• **EXERCISE DIRECTIONS**
One figure is the expected answer: how many lines in the listing contain "directement".
··· TASK DATA ···
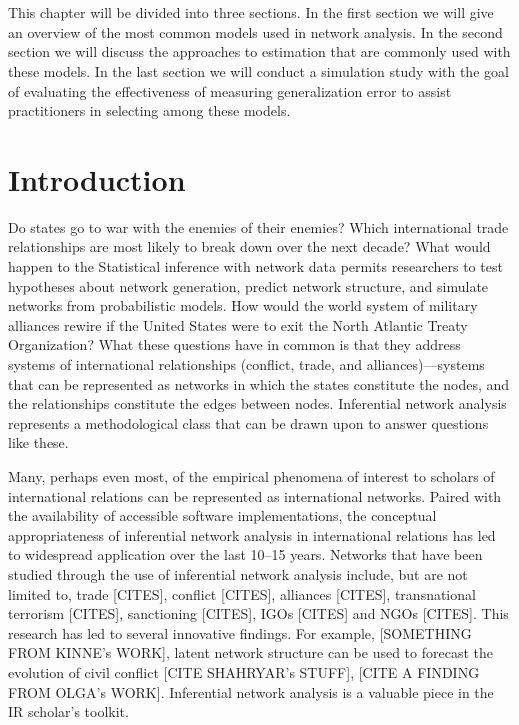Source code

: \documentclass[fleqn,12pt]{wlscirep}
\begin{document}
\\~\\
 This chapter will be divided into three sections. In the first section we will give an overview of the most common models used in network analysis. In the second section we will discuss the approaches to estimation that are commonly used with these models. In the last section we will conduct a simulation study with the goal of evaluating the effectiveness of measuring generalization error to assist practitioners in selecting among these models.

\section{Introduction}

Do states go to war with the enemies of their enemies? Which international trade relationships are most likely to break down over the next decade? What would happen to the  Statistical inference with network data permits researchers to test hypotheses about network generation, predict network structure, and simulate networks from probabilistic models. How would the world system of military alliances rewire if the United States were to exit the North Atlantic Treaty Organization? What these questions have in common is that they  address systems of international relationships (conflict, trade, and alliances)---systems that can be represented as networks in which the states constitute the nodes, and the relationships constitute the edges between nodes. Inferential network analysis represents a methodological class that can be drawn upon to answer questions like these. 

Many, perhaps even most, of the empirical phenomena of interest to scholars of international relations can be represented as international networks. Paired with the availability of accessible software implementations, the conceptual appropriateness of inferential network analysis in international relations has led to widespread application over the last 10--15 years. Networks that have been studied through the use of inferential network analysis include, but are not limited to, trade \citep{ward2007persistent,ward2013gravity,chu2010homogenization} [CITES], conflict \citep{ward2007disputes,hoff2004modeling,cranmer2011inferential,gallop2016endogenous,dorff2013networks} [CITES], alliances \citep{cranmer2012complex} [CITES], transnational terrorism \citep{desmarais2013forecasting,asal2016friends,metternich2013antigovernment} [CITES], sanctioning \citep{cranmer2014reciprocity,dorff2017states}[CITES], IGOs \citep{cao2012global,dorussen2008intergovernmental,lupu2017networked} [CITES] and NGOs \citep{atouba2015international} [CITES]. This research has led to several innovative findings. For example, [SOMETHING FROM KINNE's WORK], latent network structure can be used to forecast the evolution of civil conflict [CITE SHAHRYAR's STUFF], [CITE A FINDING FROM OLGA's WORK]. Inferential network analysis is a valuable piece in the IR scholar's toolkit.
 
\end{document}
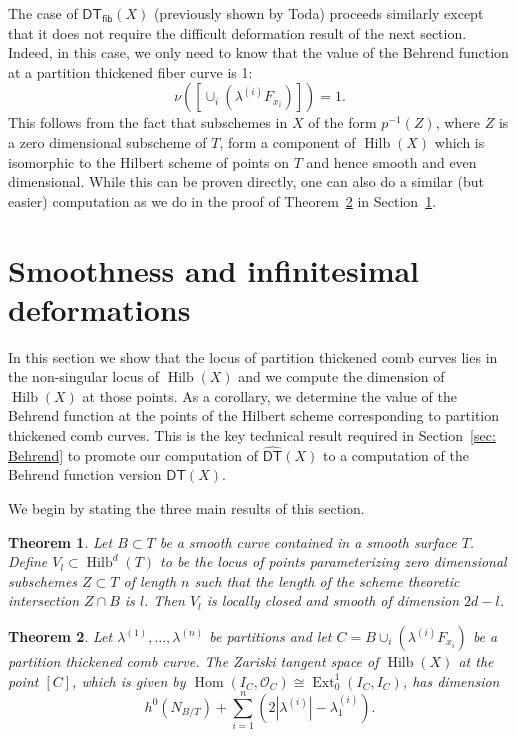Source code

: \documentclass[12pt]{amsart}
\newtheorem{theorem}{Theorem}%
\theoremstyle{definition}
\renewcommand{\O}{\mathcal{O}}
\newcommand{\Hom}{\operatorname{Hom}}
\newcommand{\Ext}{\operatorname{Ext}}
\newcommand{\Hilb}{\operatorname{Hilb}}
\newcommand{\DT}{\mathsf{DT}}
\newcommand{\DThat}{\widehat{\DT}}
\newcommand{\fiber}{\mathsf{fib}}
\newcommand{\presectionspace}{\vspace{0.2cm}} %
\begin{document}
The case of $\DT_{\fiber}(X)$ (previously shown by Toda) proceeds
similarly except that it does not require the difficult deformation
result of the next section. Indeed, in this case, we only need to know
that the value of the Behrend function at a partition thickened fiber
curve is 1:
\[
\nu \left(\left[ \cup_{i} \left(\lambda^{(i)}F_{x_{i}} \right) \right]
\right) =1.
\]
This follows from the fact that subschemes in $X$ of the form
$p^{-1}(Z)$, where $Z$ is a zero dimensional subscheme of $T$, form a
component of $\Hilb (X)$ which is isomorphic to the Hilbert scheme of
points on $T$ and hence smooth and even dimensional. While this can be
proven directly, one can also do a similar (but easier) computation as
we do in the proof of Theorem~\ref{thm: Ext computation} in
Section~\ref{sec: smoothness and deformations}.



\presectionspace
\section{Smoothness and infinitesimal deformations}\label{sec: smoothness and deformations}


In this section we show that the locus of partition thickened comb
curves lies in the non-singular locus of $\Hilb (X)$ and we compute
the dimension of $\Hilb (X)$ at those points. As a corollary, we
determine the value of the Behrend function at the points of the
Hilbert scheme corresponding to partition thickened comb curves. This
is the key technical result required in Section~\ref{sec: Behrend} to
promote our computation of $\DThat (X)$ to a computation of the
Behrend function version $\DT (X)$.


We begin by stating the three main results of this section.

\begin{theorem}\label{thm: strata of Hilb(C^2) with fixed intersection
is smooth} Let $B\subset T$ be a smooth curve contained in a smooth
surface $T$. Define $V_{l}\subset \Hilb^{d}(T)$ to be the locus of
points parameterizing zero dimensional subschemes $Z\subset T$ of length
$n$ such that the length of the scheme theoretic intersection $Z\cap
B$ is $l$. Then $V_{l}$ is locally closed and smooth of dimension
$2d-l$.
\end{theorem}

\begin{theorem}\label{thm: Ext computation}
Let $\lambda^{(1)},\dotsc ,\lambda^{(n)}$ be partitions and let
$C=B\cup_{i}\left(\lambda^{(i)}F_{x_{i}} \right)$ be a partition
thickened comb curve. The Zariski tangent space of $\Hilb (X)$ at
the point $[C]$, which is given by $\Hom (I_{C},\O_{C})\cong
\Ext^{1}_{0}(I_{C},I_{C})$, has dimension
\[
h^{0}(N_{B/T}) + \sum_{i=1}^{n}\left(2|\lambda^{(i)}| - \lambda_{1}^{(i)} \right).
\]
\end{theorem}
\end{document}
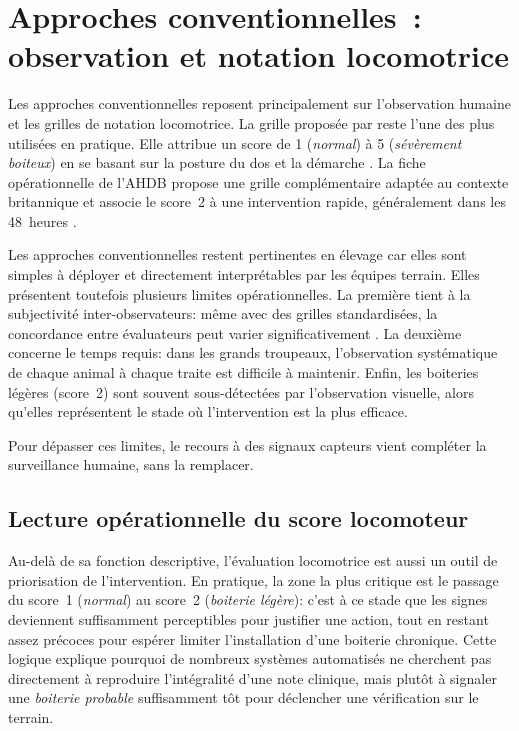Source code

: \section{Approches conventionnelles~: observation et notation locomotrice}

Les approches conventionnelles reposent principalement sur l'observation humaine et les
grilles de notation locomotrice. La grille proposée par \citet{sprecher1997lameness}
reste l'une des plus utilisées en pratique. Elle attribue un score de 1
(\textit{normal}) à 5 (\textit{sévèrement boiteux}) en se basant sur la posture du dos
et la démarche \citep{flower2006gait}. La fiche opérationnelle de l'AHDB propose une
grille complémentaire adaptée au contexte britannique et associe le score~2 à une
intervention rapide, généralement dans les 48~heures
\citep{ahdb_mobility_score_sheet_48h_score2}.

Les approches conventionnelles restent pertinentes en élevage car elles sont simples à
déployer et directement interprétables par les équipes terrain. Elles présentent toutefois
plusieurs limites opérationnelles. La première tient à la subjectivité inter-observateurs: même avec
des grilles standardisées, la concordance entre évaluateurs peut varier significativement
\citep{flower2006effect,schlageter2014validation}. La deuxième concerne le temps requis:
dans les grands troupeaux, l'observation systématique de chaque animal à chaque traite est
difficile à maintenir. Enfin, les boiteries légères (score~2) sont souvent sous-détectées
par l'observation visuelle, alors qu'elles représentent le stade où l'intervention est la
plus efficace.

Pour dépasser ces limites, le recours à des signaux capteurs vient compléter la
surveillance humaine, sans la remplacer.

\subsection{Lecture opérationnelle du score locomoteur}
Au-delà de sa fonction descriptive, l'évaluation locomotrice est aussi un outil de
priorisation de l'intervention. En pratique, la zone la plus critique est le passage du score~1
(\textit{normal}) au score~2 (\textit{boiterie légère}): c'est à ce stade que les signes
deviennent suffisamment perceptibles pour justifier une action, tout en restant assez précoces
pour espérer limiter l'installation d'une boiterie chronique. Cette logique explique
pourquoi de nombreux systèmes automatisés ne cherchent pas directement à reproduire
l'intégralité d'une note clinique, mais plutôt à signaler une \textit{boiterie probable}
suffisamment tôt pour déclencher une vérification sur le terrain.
···
··· TASK DATA ···
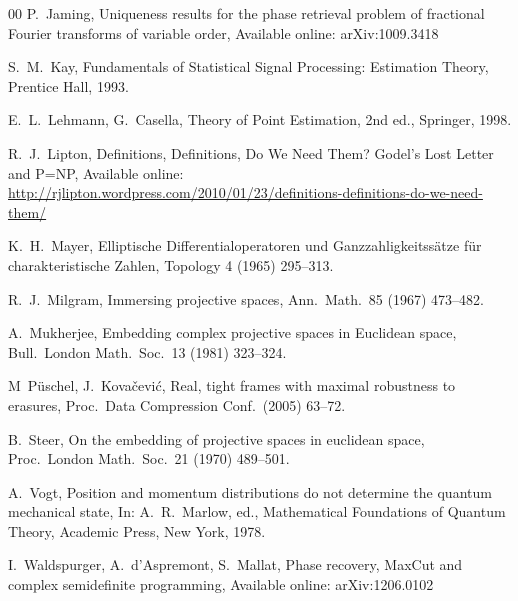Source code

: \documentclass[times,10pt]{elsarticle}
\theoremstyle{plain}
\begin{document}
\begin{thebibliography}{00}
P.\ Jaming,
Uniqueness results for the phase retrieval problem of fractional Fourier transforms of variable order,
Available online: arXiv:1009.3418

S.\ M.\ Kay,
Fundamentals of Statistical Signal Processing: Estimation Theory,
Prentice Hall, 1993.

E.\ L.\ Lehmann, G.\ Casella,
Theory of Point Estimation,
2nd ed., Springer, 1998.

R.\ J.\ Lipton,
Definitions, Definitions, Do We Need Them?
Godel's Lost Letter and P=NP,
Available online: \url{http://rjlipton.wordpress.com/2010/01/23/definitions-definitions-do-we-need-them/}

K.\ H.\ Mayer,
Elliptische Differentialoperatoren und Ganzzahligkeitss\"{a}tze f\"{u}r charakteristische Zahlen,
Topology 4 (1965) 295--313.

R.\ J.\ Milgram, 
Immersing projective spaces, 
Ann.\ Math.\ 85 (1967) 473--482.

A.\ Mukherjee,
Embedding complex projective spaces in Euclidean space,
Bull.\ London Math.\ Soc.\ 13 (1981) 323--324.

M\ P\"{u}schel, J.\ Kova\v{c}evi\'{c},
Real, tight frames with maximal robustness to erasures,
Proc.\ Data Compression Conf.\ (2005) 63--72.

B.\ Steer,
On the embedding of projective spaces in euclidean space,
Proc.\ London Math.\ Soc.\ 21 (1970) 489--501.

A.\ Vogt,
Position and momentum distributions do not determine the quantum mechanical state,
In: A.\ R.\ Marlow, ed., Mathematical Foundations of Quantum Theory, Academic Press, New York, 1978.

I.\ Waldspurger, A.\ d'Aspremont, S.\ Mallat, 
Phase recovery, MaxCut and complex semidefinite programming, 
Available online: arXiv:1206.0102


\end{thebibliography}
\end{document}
···
• **ANSWER TO THIS PROBLEM**
2